RHESSI could also see gamma rays coming from off-solar directions. The more energetic gamma rays passed through the spacecraft structure, and impacted the detectors from any angle. This mode was used to observe gamma-ray bursts (GRBs). The incoming gamma rays were not modulated by the grids, so positional and imaging information was not recorded. However, a crude position could still be derived by the fact that the detectors had front and rear pickups. Also, the detectors near the burst shielded the ones away from the burst. Comparing signal strengths around the nine crystals, and front-to-back, then gave a coarse, two-dimensional position in space.

When combined with high-resolution time stamps of the detector hits, the RHESSI solution could be cross-referenced on the ground with other spacecraft in the IPN (Interplanetary Network) to provide a fine solution. The large area and high sensitivities of the germanium crystal assembly made RHESSI a formidable IPN component. Even when other spacecraft could provide burst locations, few could provide as high-quality spectra of the burst (in both time and energy) as RHESSI. Rarely, however, a GRB occurred near the Sun, in the collimated field of view. The grids then provided full information, and RHESSI was able to provide a fine GRB location even without IPN correlation.

== Experiment ==
=== Reuven Ramaty High-Energy Solar Spectroscopic Imager (RHESSI) ===
RHESSI was intended to image at high resolution solar flares in X-rays and gamma rays. The X-rays and gamma rays covered an energy range of 3 keV-20 MeV with an energy resolution of about 1 keV and a spatial resolution of just a few seconds of arc. The imaging was accomplished by a 45 × 170 cm tube containing nine pairs (one behind the other, spaced 1.5 m apart) of tungsten or molybdenum wire grids of width 9 cm mounted parallel to the rotation axis of the tube pointing at the Sun. The tube rotated about its axis as the spacecraft spun at a rate of 15 rpm. During a rotation, a photon from any point on the Sun could either pass through a grid-pair or be blocked by one or other of the grids. This caused a modulation of the intensity of photons emanating from that point. The depth of modulation was zero for the photons arriving exactly along the spin axis and gradually increases to the off-axis photons. Behind each grid-pair was a cryogenic (75 K) germanium detector of 7.1 cm diameter and 8.5 cm thickness. The output from each of the nine detectors, at any given energy, could be Fourier-analyzed to provide a full two-dimensional spatial spectrum of an extended source region on the Sun. The full spatial spectrum was possible because each wire grid pair had a different slit width, spacing and wire thickness. Data accumulation was about 16 Gb during a 10-minutes rotation. The telemetry data was collected at Berkeley (California), Wallops Flight Facility (WFF), Virginia, Santiago, Chile and Weilheim, Germany. Science analysis of the data involved close collaboration with many dedictated ground based and satellite based solar observatories. A secondary goal of RHESSI was to observe astronomical sources such as Crab Nebula.

== Results ==
RHESSI observations changed our perspective on solar flares, particularly on high-energy processes in flares. Its observations led to numerous publications in scientific journals and presentations at conferences. Through 2017, the satellite was referenced in 2,474 publications, books, and presentations. The collection "High-Energy Aspects of Solar Flares: A RHESSI Inspired Monograph" contains reviews of RHESSI solar flare research up to 2011.
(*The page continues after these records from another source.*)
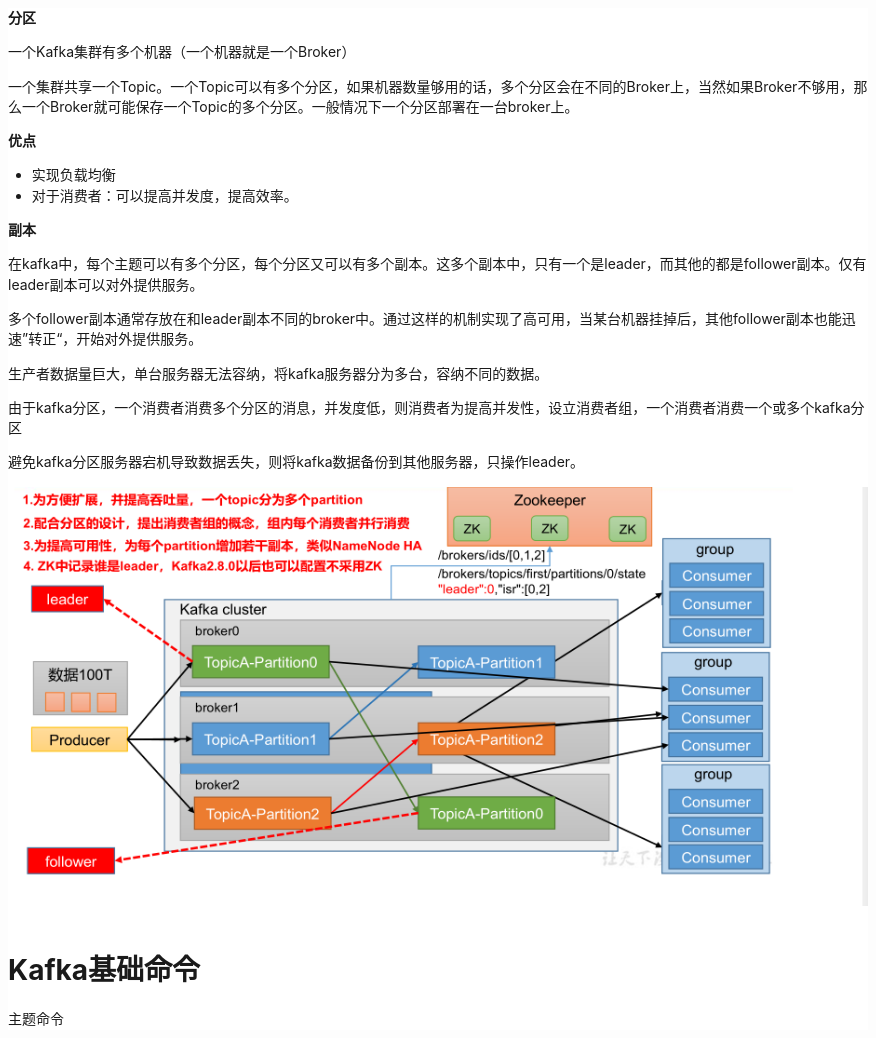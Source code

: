 

**分区**

一个Kafka集群有多个机器（一个机器就是一个Broker）

一个集群共享一个Topic。一个Topic可以有多个分区，如果机器数量够用的话，多个分区会在不同的Broker上，当然如果Broker不够用，那么一个Broker就可能保存一个Topic的多个分区。一般情况下一个分区部署在一台broker上。

**优点**

- 实现负载均衡
- 对于消费者：可以提高并发度，提高效率。



**副本**

在kafka中，每个主题可以有多个分区，每个分区又可以有多个副本。这多个副本中，只有一个是leader，而其他的都是follower副本。仅有leader副本可以对外提供服务。

多个follower副本通常存放在和leader副本不同的broker中。通过这样的机制实现了高可用，当某台机器挂掉后，其他follower副本也能迅速”转正“，开始对外提供服务。





生产者数据量巨大，单台服务器无法容纳，将kafka服务器分为多台，容纳不同的数据。

由于kafka分区，一个消费者消费多个分区的消息，并发度低，则消费者为提高并发性，设立消费者组，一个消费者消费一个或多个kafka分区

避免kafka分区服务器宕机导致数据丢失，则将kafka数据备份到其他服务器，只操作leader。

![image-20220502151101515](Kafka.assets/image-20220502151101515.png)

# Kafka基础命令

主题命令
- RHESSI was the first satellite to image gamma rays from a solar flare.
- It was the first satellite to accurately measure terrestrial gamma-ray flashes that come from thunderstorms, and it found that such flashes occur more often than thought and the gamma rays have a higher frequency on average than the average for cosmic sources.

Following communication difficulties, RHESSI ceased science operations on 11 April 2018 at 01:50 UTC. It was decommissioned on 16 August 2018 and remained in a stable low Earth orbit which gradually decayed due to atmospheric drag.